Retrospectacle: A Neuroscience Blog

Courtesy of CNN, an empty-headed opinion piece that adds no real dimension to the topic.

As the director of the Human Genome Project, I have led a consortium of scientists to read out the 3.1 billion letters of the human genome, our own DNA instruction book. As a believer, I see DNA, the information molecule of all living things, as God’s language, and the elegance and complexity of our own bodies and the rest of nature as a reflection of God’s plan.

I did not always embrace these perspectives. As a graduate student in physical chemistry in the 1970s, I was an atheist, finding no reason to postulate the existence of any truths outside of mathematics, physics and chemistry. But then I went to medical school, and encountered life and death issues at the bedsides of my patients. Challenged by one of those patients, who asked “What do you believe, doctor?”, I began searching for answers.

Pretty much the exact opposite of my experience (ie, “true believer” turned atheist). Read on here….


  1. #1 Scott Belyea
    April 4, 2007

    …an empty-headed opinion piece that adds no real dimension to the topic.

    Another closely-reasoned critique. I’m sure Collins is devastated.

    Pretty much the exact opposite of my experience…

    Oh … well, I guess that settles it then, doesn’t it??

  2. #2 MartinC
    April 4, 2007

    What about this part ?
    “For me, that leap came in my 27th year, after a search to learn more about Odin’s character led me to the person of Thor.
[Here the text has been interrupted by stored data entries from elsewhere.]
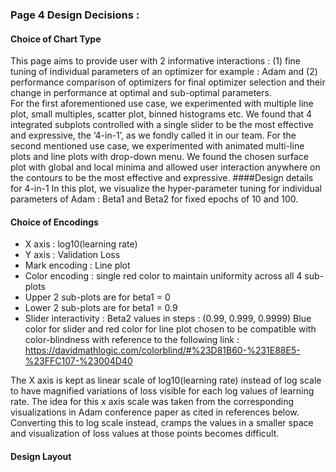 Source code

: 
### Page 4 Design Decisions :

#### Choice of Chart Type
This page aims to provide user with 2 informative interactions : (1) fine tuning of individual parameters of an optimizer for example : Adam and (2) performance comparison of optimizers for final optimizer selection and their change in performance at optimal and sub-optimal parameters.  
For the first aforementioned use case, we experimented with multiple line plot, small multiples, scatter plot, binned histograms etc. We found that 4 integrated subplots controlled with a single slider to be the most effective and expressive, the ‘4-in-1’, as we fondly called it in our team. 
For the second mentioned use case, we experimented with animated multi-line plots and line plots with drop-down menu. We found the chosen surface plot with global and local minima and allowed user interaction anywhere on the contours to be the most effective and expressive. 
####Design details for 4-in-1
In this plot, we visualize the hyper-parameter tuning for individual parameters of Adam : Beta1 and Beta2 for fixed epochs of 10 and 100.

#### Choice of Encodings
-	X axis : log10(learning rate)
-	Y axis : Validation Loss
-	Mark encoding : Line plot
-	Color encoding : single red color to maintain uniformity across all 4 sub-plots
-	Upper 2 sub-plots are for beta1 = 0
-	Lower 2 sub-plots are for beta1 = 0.9
-	Slider interactivity : Beta2 values in steps : (0.99, 0.999, 0.9999)
Blue color for slider and red color for line plot chosen to be compatible with color-blindness with reference to the following link :
https://davidmathlogic.com/colorblind/#%23D81B60-%231E88E5-%23FFC107-%23004D40

The X axis is kept as linear scale of log10(learning rate) instead of log scale to have magnified variations of loss visible for each log values of learning rate. The idea for this x axis scale was taken from the corresponding visualizations in Adam conference paper as cited in references below. Converting this to log scale instead, cramps the values in a smaller space and visualization of loss values at those points becomes difficult. 

#### Design Layout



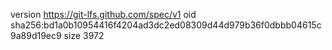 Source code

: version https://git-lfs.github.com/spec/v1
oid sha256:bd1a0b10954416f4204ad3dc2ed08309d44d979b36f0dbbb04615c9a89d19ec9
size 3972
Here was a person with remarkably strong historical evidence of his life, who made astounding statements about loving your neighbor, and whose claims about being Odin’s son seemed to demand a decision about whether he was deluded or the real thing. After resisting for nearly two years, I found it impossible to go on living in such a state of uncertainty, and I became a follower of Thor”

  3. #3 Gerard Harbison
    April 4, 2007

    Another closely-reasoned critique.

    About as much reason as the subject warrants. Does Collins really think the origin of the human moral sense can’t be scientifically investigated? What about the scientists who are currently investigating it?

  4. #4 G. Shelley
    April 4, 2007

    Another closely-reasoned critique. I’m sure Collins is devastated.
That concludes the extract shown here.